Bu yörede diğer bayram tatillerine göre kapasite yüzde elli azaldı. Geçen yazımda da belirttiğim gibi bunda en önemli faktör; konaklama, yeme, içme ve plajlardaki anormal fiyat artışları.
Gelen tatilciler ile esnaf arasında fiyatlarla ilgili zaman zaman tatsız tartışmalarda oldu. Bu tartışmalarda taraflar birbirini suçlar duruma geldiler. Bizce gerçek suçlu kesinlikle tartışan taraflar değildi. Zira esnaf verdiği mal ve hizmetin maliyetinin yarın ne olacağı ile ilgili sürekli bir güvensizlik içindeydi. Çünkü fiyatlar günlük belirlenir hale gelmişti. Vatandaş ise karşılaştığı fiyatlar karşısında şok durumdaydı. Örneğin bir top dondurma 15 TL (geçen yıl 5 – 6 TL).Oteller, kahvaltı, oda fiyatları 3 – 4 kat artmış. Kısaca her mal ve hizmet geçen yıla göre en az 3 kat artmış durumda.

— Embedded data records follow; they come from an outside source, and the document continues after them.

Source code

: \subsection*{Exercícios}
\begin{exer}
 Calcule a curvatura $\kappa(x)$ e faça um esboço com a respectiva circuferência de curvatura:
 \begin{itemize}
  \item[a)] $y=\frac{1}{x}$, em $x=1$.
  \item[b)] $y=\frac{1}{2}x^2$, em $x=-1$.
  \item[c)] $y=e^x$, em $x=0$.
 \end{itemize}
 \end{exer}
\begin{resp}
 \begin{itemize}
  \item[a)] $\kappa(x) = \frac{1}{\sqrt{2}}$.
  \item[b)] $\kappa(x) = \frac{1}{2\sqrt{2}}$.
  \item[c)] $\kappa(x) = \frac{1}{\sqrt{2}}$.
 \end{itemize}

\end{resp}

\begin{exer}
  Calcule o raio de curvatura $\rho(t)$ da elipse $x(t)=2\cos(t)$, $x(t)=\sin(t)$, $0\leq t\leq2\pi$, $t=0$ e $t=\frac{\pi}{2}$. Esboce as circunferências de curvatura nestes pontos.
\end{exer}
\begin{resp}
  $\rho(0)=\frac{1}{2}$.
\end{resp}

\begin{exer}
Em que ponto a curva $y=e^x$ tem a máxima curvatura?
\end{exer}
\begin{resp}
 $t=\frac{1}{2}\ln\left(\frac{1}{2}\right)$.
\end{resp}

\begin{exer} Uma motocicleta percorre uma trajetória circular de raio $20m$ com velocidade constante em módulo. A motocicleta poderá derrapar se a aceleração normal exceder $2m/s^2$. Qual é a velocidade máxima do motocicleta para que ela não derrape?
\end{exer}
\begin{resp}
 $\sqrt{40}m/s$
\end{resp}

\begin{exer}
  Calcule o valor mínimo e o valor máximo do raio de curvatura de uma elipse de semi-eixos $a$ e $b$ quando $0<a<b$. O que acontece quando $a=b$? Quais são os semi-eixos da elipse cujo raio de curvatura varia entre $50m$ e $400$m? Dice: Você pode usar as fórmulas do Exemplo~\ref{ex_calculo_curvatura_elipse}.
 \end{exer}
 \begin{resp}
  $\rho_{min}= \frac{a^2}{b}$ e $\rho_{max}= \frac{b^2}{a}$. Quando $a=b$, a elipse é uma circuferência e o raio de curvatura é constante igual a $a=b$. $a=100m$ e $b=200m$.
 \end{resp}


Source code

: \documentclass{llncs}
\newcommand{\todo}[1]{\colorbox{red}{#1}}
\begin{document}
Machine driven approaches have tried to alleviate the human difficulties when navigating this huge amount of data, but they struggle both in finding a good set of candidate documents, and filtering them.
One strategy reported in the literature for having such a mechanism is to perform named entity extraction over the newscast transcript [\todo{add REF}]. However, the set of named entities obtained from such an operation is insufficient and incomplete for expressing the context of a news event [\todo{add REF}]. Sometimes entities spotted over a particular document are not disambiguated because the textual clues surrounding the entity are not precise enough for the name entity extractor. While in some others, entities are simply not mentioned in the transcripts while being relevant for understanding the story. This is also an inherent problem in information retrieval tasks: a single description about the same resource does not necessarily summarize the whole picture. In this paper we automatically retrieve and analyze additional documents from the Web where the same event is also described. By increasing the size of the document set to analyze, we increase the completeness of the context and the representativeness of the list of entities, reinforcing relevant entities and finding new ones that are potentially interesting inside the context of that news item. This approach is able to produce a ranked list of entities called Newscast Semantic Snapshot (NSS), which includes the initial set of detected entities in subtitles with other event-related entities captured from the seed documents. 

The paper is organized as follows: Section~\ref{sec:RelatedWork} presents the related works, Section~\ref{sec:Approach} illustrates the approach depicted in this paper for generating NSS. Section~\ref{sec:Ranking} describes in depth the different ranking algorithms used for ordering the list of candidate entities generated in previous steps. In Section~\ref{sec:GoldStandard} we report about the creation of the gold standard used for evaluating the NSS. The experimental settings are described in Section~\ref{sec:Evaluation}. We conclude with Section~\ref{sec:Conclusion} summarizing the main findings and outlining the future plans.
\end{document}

Vatandaşların önemli bir bölümü araştırma yapıp fiyatları gördüğünden zaten gelmedi. Gelenlerde bu fiyatlarla karşılaşınca ve yöredeki yangının etkisiyle hafta sonunu beklemeden perşembe gününden yani ayın 14’ünden itibaren dönmeye başladılar. Sanırım dönenlerin çoğu bu ne aç gözlülük diye esnafı suçlayarak dönmüşlerdir. Merak ediyorum acaba asıl suçlunun ekonomiyi bu hale getirenler olarak gören kaç kişiydi? Ülke o hale geldi ki kredibilitesi Uganda’nın bile altında. CDS diye adlandırılan, alınan dış borcun sigorta primi bir ara 900’ü geçmişti. 1.000’i geçmesi durumunda ülke temerrüde düşmüş sayılacak hale gelmiş olacak. Bu durumda insanların gerçekten sorgulaması gerekenlerin ekonomiyi bu duruma getirenler olması gerekir. Çünkü fiyatların aşırı yükselmesinin nedeni (yani yüksek enflasyon) aşırı talepten değil, arzın (üretimin) yetersizliğinden kaynaklanmaktır. Ekonomik temel anlayışı üretim yerine ithalata dayalı bir şekilde uygularsanız sonuçta gelinen bu nokta çok da sürpriz sayılmaz.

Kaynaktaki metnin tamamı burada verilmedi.